A half decade of total secrecy: how I became a successful Harry Potter webmaster

Like all the scions of Harry Potter webmastery, I ruled with a gently fascist temperament.

By Nick Hilton

It’s 1999 and we’re in La Porte, Indiana. Emerson Spartz, a home schooled 12-year-old boy, has just launched MuggleNet, a site which would offer sun-dodging Harry Potter nerds around the world an online sanctuary.

I was six, I suppose, when Spartz launched MuggleNet. At that point, I was deep into my religious phase, and didn’t really have time for either Harry Potter or the internet. It wasn’t until 2002 that I fell in love with the boy wizard and the concept of lying indoors reading, rather than speaking to other children (or God).

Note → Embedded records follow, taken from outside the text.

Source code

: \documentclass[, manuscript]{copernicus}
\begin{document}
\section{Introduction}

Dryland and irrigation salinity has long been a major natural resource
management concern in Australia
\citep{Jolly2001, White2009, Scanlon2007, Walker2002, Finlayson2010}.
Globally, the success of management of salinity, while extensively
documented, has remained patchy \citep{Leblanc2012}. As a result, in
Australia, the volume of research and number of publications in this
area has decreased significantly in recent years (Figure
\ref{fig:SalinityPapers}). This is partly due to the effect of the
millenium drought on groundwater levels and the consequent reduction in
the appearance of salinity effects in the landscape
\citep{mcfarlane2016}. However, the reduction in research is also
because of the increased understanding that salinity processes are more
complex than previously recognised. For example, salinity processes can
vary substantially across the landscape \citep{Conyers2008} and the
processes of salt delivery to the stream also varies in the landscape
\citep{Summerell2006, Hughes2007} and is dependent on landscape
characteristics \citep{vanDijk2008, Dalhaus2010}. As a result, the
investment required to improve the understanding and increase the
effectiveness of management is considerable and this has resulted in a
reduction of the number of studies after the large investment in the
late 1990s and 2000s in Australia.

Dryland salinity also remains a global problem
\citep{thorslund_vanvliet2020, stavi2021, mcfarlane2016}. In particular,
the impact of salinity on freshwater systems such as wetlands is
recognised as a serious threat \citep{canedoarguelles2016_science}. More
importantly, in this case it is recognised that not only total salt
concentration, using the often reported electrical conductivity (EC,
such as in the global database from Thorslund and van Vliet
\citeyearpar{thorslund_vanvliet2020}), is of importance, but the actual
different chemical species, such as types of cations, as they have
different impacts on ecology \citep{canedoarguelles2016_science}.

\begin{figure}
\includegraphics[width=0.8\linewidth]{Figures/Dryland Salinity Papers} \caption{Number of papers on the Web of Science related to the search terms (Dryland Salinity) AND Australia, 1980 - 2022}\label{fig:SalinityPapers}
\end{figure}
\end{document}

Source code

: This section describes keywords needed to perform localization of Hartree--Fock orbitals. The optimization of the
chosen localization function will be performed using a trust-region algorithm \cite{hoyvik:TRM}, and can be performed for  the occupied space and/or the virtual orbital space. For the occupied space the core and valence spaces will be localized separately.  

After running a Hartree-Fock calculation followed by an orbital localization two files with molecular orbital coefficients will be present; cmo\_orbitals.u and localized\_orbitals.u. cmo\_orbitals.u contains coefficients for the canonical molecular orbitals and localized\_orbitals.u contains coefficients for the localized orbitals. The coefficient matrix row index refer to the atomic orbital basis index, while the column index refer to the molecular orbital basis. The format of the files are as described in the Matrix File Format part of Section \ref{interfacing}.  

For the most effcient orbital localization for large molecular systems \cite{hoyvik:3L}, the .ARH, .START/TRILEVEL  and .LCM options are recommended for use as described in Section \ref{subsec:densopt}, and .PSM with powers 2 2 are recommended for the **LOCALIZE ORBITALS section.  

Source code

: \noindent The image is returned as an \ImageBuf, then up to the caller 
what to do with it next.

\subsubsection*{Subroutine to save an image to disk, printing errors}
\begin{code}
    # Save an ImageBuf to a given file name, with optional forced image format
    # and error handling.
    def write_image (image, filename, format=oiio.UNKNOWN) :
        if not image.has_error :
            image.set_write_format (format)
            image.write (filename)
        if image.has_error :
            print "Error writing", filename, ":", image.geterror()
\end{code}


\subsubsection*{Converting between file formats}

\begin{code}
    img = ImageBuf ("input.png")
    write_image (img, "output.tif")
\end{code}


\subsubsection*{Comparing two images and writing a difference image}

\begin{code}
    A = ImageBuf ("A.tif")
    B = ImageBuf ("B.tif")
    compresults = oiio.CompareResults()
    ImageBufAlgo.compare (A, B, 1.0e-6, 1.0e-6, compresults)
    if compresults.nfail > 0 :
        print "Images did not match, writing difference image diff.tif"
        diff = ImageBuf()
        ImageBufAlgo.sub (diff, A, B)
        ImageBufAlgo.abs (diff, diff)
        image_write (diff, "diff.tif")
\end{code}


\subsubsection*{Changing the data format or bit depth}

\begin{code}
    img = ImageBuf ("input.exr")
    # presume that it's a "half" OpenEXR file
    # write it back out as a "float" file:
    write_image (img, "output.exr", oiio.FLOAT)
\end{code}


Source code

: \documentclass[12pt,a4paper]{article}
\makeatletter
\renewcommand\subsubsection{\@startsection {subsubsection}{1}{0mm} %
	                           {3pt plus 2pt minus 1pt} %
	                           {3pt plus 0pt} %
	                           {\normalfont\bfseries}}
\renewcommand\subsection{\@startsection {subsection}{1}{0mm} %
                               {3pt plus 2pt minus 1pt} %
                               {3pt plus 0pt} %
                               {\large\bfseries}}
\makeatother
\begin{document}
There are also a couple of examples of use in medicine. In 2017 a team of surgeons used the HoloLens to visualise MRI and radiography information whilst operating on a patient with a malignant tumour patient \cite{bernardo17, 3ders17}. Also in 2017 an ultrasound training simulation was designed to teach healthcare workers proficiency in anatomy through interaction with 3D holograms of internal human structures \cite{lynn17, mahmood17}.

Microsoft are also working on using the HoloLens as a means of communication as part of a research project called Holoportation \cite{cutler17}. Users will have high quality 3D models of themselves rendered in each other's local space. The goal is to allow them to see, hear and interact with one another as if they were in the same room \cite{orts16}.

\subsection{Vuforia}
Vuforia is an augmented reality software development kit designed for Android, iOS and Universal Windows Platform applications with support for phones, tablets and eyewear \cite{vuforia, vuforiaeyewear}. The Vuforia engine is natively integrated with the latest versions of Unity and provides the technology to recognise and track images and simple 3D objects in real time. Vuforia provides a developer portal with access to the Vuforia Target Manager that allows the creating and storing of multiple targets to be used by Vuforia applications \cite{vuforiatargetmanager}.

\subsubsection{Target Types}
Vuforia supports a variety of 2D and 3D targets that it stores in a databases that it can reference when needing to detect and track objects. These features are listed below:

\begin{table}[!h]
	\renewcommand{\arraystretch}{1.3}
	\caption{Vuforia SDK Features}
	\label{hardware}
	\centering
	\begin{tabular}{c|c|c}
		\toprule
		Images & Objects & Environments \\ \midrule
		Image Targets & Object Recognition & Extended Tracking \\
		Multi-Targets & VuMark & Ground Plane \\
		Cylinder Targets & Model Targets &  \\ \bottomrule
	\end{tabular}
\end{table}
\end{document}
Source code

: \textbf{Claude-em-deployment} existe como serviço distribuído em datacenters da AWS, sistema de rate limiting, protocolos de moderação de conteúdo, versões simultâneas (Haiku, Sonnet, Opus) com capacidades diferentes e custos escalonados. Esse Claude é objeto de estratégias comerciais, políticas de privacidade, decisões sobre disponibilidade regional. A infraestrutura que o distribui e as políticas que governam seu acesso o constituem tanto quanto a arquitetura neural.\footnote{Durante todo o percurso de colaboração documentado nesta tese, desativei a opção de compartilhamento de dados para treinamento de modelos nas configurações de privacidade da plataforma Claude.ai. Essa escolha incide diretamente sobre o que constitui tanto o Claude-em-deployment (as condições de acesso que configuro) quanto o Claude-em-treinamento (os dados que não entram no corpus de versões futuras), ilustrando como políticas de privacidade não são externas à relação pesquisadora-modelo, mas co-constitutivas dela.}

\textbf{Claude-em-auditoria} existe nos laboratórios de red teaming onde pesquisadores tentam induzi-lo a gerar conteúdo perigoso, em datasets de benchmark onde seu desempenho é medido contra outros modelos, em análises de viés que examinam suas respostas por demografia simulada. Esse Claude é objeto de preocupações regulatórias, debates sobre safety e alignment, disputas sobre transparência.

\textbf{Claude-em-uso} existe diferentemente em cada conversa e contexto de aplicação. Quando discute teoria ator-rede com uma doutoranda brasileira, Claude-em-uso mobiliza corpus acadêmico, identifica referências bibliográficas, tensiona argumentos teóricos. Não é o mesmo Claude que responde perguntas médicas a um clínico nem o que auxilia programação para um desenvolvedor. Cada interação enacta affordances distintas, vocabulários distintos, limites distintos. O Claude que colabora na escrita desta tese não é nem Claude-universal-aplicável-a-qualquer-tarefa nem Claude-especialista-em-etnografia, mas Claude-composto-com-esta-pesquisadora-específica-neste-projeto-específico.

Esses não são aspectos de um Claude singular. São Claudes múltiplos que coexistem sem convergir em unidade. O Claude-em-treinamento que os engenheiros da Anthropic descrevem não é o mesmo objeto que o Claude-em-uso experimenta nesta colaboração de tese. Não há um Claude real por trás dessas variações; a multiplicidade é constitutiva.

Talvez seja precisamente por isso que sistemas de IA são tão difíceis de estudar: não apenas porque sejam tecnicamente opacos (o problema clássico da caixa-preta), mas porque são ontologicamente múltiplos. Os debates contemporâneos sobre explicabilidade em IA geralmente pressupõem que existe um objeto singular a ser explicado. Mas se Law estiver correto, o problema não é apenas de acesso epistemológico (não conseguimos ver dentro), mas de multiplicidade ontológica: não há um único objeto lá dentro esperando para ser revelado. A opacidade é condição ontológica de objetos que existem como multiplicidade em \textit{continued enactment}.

Because I waited until 2002 to get interested in the series, I also missed the opportunity to teach myself how to properly use the Internet. Like most 90s kids, I was pretty au fait with Google Images and MiniClip, but the idea of building, as well as using, the internet was completely alien to me. Which makes my decision to become a successful Harry Potter Webmaster all the stranger.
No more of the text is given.